How is memory handled in Python's Lists?

Question

See the code below, as you see when a=[1,2] that is a homogeneous type the address of 1st and 2nd elements differed by 32 bits but in second case when a=[1,'a',3],there is no relation between address of 1st and 2nd element but there is relation between 1st and 3rd element that is address differs by 64 bits. So I want to know how is memory handled and how indexing takes place and how is it linked to being non hashable (that is mutable)

>>> a=[1,2]
>>> print(id(a[0]))
4318513456
>>> print(id(a[1]))
4318513488
>>> a=[1,'a',3]
>>> print(id(a[0]))
4318513456
>>> print(id(a[1]))
4319642992
>>> print(id(a[2]))
4318513520
>>>

Answer 1

In general, ids don't matter. Don't worry about ids. Don't look at ids. In fact, it's a CPython implementation detail that ids are memory addresses, because it's convenient. Another Python implementation might do something else.

In any case, you're seeing CPython's small integer cache (see e.g. this question), where certain integer objects are preallocated as "singleton" objects since they're expected to be used often.
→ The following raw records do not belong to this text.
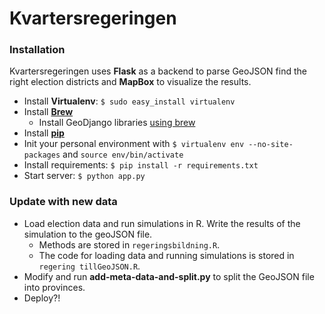 Kvartersregeringen
========

### Installation

Kvartersregeringen uses __Flask__ as a backend to parse GeoJSON find the right election districts and __MapBox__ to visualize the results. 

- Install __Virtualenv__: `$ sudo easy_install virtualenv`
- Install [__Brew__](http://brew.sh/)
  - Install GeoDjango libraries [using brew](https://docs.djangoproject.com/en/dev/ref/contrib/gis/install/#homebrew)
- Install [__pip__](http://www.pip-installer.org/en/latest/installing.html)
- Init your personal environment with `$ virtualenv env --no-site-packages` and `source env/bin/activate`
- Install requirements: `$ pip install -r requirements.txt`
- Start server: `$ python app.py`

### Update with new data

- Load election data and run simulations in R. Write the results of the simulation to the geoJSON file.
  - Methods are stored in `regeringsbildning.R`.
  - The code for loading data and running simulations is stored in `regering tillGeoJSON.R`.
- Modify and run __add-meta-data-and-split.py__ to split the GeoJSON file into provinces.
- Deploy?!
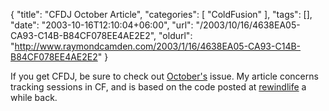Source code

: {
	"title": "CFDJ October Article",
	"categories": [
		"ColdFusion"
	],
	"tags": [],
	"date": "2003-10-16T12:10:04+06:00",
	"url": "/2003/10/16/4638EA05-CA93-C14B-B84CF078EE4AE2E2",
	"oldurl": "http://www.raymondcamden.com/2003/1/16/4638EA05-CA93-C14B-B84CF078EE4AE2E2"
}

If you get CFDJ, be sure to check out <a href="http://www.sys-con.com/coldfusion/currentcover.html">October's</a> issue. My article concerns tracking sessions in CF, and is based on the code posted at <a href="http://www.rewindlife.com">rewindlife</a> a while back.
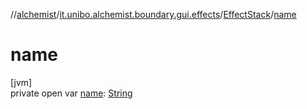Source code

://[alchemist](../../../index.md)/[it.unibo.alchemist.boundary.gui.effects](../index.md)/[EffectStack](index.md)/[name](name.md)

# name

[jvm]\
private open var [name](name.md): [String](https://docs.oracle.com/javase/8/docs/api/java/lang/String.html)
However, that too is an implementation detail.

The string 'a', on the other hand, is not cached (it might have been interned if your code had been loaded from a .py file on disk), so it's allocated from somewhere else.

As for your question about indexing, CPython (again, another implementation might do things differently) lists are, under the hood, arrays of pointers to PyObjects, so it's just an O(1) operation.